31 gain citizenship at Jacksonville library

Published On: Jun 19 2013 05:21:33 AM EDT   Updated On: Jun 19 2013 03:51:25 PM EDT

More than 30 people will be sworn in as American citizens in downtown Jacksonville.


Becoming an American has been a longtime dream for many people who became naturalized citizens Wednesday in Jacksonville.

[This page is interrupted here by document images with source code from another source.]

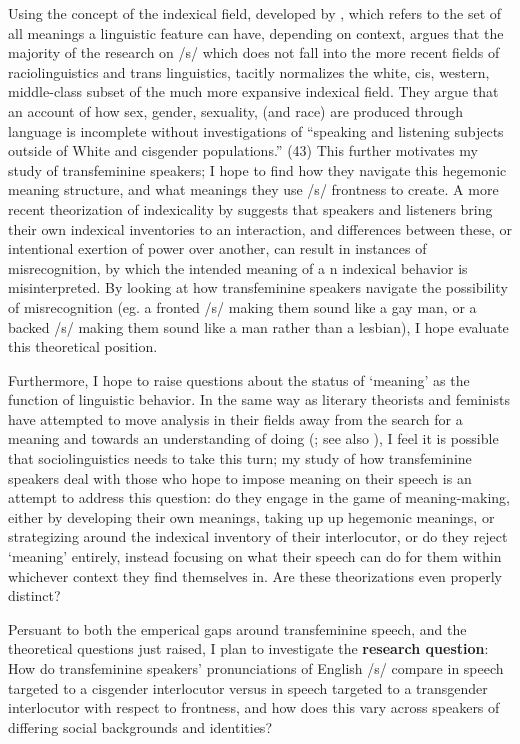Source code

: Using the concept of the indexical field, developed by \textcite{eckert_variation_2008}, which refers to the set of all meanings a linguistic feature can have, depending on context,  \textcite{calder_whose_2021} argues that the majority of the research on /s/ which does not fall into the more recent fields of raciolinguistics and trans linguistics, tacitly normalizes the white, cis, western, middle-class subset of the much more expansive indexical field. They argue that an account of how sex, gender, sexuality, (and race) are produced through language is incomplete without investigations of ``speaking and listening subjects outside of White and cisgender populations.'' (43) This further motivates my study of transfeminine speakers; I hope to find how they navigate this hegemonic meaning structure, and what meanings they use /s/ frontness to create. A more recent theorization of indexicality by \textcite{barrett_sexuality_2024} suggests that speakers and listeners bring their own indexical inventories to an interaction, and differences between these, or intentional exertion of power over another, can result in instances of misrecognition, by which the intended meaning of a n indexical behavior is misinterpreted. By looking at how transfeminine speakers navigate the possibility of misrecognition (eg. a fronted /s/ making them sound like a gay man, or a backed /s/ making them sound like a man rather than a lesbian), I hope evaluate this theoretical position.

Furthermore, I hope to raise questions about the status of `meaning' as the function of linguistic behavior. In the same way as literary theorists and feminists have attempted to move analysis in their fields away from the search for a meaning and towards an understanding of doing (\cite{deleuze_november_1987, butler_gender_1990}; see also \cite{livia_its_1997}), I feel it is possible that sociolinguistics needs to take this turn; my study of how transfeminine speakers deal with those who hope to impose meaning on their speech is an attempt to address this question: do they engage in the game of meaning-making, either by developing their own meanings, taking up up hegemonic meanings, or strategizing around the indexical inventory of their interlocutor, or do they reject `meaning' entirely, instead focusing on what their speech can do for them within whichever context they find themselves in. Are these theorizations even properly distinct?


Persuant to both the emperical gaps around transfeminine speech, and the theoretical questions just raised, I plan to investigate the \textbf{research question}: How do transfeminine speakers' pronunciations of English /s/ compare in speech targeted to a cisgender interlocutor versus in speech targeted to a transgender interlocutor with respect to frontness, and how does this vary across speakers of differing social backgrounds and identities?
       

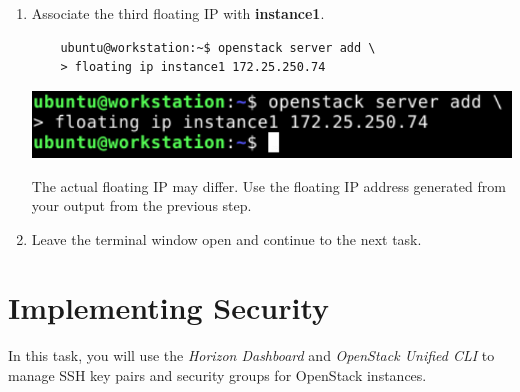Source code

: \documentclass[letterpaper, 12pt]{article}
\begin{document}
\begin{enumerate}
    \item Associate the third floating IP with \textbf{instance1}.
    \begin{lstlisting}
    ubuntu@workstation:~$ openstack server add \
    > floating ip instance1 172.25.250.74
    \end{lstlisting}

    \begin{center}
        \includegraphics[width=\linewidth]{images/part3/step15.png}
    \end{center}

    \begin{notebox}
        The actual floating IP may differ. Use the floating IP address generated from your output from the previous
        step.
    \end{notebox}

    \item Leave the terminal window open and continue to the next task.

\end{enumerate}

\section{Implementing Security}
\label{sec:implementing_security}
In this task, you will use the \textit{Horizon Dashboard} and \textit{OpenStack Unified CLI} to manage SSH key pairs and
security groups for OpenStack instances.
\end{document}
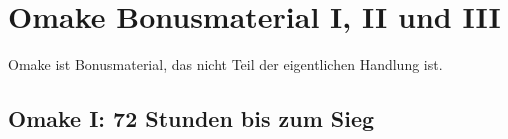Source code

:\chapter{Omake Bonusmaterial I, II und III\protect\footnotemark}

\begin{chapterOpeningAuthorNote}

Omake ist Bonusmaterial, das nicht Teil der eigentlichen Handlung ist.
\end{chapterOpeningAuthorNote}




\section{Omake I: 72 Stunden bis zum Sieg}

Thirty-one people became American citizens at a ceremony in the River City. They come from 17 different countries. The ceremony fell on the day before World Refugee Day.

There are more than 40 million refugees in the world. They've fled danger from religious, political and ethnic persecution in their home countries. That's why Cynthia Zon ended up in Jacksonville from Africa, and Wednesday she celebrated a huge milestone.

"Dream big, believe in miracles, discover your passion," Cynthia said is the creed she lives by every day. It's hanging above her work station at a Northside hair braiding salon where Cynthia works with her two sisters, who all escaped danger in their home country, the Ivory Coast in Africa.

"We had the war in my country and because my dad used to work in the government as a politician and we got into trouble a little bit, they were looking for us, my dad, everybody to kill us," Cynthia said. "So my older sister, they say, 'OK, we need to come here.' So we came safe here in America."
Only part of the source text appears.